Birmingham police officers were on patrol in north Birmingham when they observed three employees from a trucking company chasing a trespasser from their property.
The officers interrupted the chase and took guns away from the employees. While trying to remove the bullets from a gun, the officer opened the cylinder and the gun fell apart. That portion of the gun hit the ground and discharged, striking another officer in the leg.
“It was a handgun,” Sgt. Johnny Williams says, “The weapon itself fell apart. It just fell apart.”
Feel safer now?
Image: Alexandre-Gabriel Decamps, The Suicide, c. 1836
Arclite
Stand your ground, FTW.
BGinCHI
Hey, doesn’t the 2nd Amendment make it clear that we are supposed to keep a well-lubricated militia?
Alex
Thank God the cops were valuably using their time disarming citizens justifiably protecting their property!
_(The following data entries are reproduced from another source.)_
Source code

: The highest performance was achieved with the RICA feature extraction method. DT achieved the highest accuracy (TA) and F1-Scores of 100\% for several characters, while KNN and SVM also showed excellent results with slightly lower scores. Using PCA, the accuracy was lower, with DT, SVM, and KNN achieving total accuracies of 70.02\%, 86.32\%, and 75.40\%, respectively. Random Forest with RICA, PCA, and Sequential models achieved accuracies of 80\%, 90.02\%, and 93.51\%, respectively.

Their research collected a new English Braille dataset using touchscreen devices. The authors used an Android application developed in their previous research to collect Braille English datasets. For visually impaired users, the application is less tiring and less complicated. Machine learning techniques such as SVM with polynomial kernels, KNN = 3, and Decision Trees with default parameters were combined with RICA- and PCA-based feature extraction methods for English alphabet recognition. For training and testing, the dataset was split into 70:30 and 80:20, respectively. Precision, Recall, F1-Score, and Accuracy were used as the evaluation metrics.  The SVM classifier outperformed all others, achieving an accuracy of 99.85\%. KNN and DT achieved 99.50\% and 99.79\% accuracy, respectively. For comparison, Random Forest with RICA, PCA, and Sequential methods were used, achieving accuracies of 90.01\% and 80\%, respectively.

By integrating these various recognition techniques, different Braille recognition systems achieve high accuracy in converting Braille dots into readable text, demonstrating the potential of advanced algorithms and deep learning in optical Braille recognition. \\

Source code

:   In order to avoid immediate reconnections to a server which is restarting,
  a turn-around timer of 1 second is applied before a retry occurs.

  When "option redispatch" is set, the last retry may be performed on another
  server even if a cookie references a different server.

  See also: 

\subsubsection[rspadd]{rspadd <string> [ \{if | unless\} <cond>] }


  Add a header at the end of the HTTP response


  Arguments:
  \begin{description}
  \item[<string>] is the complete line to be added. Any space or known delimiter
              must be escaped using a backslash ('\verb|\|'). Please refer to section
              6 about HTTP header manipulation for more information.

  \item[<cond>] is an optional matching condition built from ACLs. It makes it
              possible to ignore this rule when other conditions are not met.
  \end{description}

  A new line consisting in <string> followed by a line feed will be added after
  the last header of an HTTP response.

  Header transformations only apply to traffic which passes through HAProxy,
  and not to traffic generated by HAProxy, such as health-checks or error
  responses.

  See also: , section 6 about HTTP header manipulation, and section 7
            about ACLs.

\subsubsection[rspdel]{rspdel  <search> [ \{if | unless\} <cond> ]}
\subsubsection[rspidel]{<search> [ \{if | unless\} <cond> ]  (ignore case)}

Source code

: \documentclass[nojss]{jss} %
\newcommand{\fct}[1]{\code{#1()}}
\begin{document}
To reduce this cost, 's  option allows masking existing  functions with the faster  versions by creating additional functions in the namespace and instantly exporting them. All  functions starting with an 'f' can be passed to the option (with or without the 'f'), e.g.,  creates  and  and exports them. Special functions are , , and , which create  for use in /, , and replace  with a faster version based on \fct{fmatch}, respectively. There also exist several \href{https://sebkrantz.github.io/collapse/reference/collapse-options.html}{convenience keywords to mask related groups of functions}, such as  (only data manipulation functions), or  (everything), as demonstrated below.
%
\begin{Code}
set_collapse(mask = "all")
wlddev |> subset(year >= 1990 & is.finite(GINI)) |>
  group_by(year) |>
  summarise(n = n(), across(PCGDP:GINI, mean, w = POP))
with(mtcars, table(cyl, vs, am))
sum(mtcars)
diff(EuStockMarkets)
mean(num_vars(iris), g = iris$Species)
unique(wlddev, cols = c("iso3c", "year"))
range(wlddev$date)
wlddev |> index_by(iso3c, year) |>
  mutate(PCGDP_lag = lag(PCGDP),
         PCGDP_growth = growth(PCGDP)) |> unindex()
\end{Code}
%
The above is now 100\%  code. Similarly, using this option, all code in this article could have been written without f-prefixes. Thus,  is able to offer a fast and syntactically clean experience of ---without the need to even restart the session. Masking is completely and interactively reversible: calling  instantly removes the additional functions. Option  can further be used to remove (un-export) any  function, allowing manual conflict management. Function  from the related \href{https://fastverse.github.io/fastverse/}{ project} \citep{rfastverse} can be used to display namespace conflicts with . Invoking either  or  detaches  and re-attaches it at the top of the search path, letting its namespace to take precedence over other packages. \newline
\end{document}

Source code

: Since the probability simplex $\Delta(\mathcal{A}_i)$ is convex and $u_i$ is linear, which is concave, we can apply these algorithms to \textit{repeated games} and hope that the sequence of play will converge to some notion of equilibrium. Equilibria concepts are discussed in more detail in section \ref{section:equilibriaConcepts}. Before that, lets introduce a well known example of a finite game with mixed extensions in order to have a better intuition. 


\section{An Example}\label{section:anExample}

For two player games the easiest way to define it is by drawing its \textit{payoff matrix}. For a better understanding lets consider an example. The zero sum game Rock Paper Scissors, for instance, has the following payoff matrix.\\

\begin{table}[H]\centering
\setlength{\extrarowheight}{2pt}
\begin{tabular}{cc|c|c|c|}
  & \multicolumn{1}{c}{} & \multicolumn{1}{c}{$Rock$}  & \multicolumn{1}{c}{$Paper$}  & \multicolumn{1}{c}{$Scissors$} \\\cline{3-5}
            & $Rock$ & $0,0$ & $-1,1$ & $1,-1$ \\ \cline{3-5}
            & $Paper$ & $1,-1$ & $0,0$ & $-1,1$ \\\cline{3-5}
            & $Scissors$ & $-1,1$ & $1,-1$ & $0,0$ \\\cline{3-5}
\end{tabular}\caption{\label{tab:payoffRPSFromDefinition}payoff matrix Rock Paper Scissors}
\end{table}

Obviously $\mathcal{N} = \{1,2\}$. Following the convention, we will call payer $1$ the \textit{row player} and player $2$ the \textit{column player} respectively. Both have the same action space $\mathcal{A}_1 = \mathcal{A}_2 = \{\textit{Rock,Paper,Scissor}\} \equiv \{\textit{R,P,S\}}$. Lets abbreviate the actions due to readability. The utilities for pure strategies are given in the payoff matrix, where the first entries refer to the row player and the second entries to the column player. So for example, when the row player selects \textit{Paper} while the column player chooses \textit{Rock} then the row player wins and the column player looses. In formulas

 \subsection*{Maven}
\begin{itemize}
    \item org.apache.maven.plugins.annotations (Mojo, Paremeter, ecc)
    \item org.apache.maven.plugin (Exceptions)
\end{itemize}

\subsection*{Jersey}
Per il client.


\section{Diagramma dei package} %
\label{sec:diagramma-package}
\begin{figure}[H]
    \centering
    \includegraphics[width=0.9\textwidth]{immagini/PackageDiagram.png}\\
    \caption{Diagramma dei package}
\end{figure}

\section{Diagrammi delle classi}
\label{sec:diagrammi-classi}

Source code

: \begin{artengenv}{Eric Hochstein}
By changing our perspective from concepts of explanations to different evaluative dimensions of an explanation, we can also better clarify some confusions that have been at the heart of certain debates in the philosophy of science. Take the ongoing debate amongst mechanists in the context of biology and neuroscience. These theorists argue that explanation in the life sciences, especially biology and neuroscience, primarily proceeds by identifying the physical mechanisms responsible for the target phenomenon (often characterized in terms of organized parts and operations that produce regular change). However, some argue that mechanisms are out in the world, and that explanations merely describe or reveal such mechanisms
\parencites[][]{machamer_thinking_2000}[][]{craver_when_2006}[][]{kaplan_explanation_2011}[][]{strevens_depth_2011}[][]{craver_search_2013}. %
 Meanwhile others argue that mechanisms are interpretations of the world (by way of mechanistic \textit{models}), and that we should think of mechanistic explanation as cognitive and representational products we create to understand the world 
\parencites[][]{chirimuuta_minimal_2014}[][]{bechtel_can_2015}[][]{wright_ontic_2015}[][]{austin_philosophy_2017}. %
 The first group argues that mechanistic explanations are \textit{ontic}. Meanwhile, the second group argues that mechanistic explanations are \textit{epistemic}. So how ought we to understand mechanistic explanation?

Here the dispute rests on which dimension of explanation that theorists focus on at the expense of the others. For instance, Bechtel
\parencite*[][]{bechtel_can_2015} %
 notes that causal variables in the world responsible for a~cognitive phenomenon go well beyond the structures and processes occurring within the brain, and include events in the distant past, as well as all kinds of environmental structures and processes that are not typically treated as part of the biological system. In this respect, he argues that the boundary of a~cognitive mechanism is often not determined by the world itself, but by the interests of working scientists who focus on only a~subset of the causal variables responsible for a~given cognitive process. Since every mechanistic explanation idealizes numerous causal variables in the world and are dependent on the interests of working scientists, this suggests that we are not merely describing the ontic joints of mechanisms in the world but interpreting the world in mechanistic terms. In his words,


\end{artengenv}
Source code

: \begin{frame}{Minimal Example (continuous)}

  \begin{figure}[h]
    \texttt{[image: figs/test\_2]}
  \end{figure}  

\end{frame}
Don’t let the glibness interfere with your brain processes too much, BJ’ers.
Trollhattan
But, somenody’s going to die in a car crash today. So there.
Zifnab
And that’s why crime doesn’t happen anymore. 2nd Amendment works!
gbear
I wish that story had some info about whether the tresspasser was caught and questioned. Now all the gun freaks are going to fill that story’s comments with frantic rants that Obama’s stormtroopers are preventing people from protecting their property.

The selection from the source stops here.